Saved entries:
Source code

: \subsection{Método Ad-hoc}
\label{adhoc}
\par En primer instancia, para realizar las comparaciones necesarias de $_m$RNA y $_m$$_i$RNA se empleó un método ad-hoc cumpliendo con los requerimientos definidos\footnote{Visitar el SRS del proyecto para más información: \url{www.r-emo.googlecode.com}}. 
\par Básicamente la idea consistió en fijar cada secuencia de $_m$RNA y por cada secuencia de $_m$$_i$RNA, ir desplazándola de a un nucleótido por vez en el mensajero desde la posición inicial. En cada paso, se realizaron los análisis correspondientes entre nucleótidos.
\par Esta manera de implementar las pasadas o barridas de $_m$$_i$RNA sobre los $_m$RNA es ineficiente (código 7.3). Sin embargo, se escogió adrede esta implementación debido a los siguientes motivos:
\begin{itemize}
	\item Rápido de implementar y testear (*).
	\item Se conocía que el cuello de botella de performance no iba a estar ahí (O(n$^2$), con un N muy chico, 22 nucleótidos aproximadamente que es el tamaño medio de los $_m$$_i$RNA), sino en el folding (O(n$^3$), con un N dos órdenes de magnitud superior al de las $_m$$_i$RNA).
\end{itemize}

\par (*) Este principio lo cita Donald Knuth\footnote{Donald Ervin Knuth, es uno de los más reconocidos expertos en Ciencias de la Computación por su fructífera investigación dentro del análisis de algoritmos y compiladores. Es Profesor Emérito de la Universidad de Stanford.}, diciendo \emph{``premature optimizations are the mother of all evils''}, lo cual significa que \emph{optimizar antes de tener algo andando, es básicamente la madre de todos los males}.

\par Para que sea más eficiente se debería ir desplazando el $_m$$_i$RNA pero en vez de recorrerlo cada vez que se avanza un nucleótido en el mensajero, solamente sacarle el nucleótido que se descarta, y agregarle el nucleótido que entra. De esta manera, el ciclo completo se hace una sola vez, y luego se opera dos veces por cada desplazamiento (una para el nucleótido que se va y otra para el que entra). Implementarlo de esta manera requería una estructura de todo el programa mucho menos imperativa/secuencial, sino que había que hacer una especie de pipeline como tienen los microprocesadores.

— TASK DIRECTIONS —
Count how many lines above hold the word "nucleótidos", then reply with that number alone.

— ANSWER FOR THIS EXERCISE —
2